──────── RECORDS FOR THIS EXERCISE

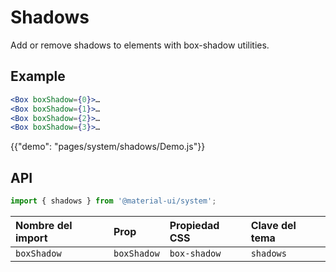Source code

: # Shadows

<p class="description">Add or remove shadows to elements with box-shadow utilities.</p>

## Example

```jsx
<Box boxShadow={0}>…
<Box boxShadow={1}>…
<Box boxShadow={2}>…
<Box boxShadow={3}>…
```

{{"demo": "pages/system/shadows/Demo.js"}}

## API

```js
import { shadows } from '@material-ui/system';
```

| Nombre del import | Prop        | Propiedad CSS | Clave del tema |
| :---------------- | :---------- | :------------ | :------------- |
| `boxShadow`       | `boxShadow` | `box-shadow`  | `shadows`      |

────────────────

#### [AIM OF THE EXERCISE]
If an entry holds a picture, leave the picture out and repeat the rest exactly.

#### [SOLUTION FOR THIS EXERCISE]
Source code

: # Shadows

<p class="description">Add or remove shadows to elements with box-shadow utilities.</p>

## Example

```jsx
<Box boxShadow={0}>…
<Box boxShadow={1}>…
<Box boxShadow={2}>…
<Box boxShadow={3}>…
```

{{"demo": "pages/system/shadows/Demo.js"}}

## API

```js
import { shadows } from '@material-ui/system';
```

| Nombre del import | Prop        | Propiedad CSS | Clave del tema |
| :---------------- | :---------- | :------------ | :------------- |
| `boxShadow`       | `boxShadow` | `box-shadow`  | `shadows`      |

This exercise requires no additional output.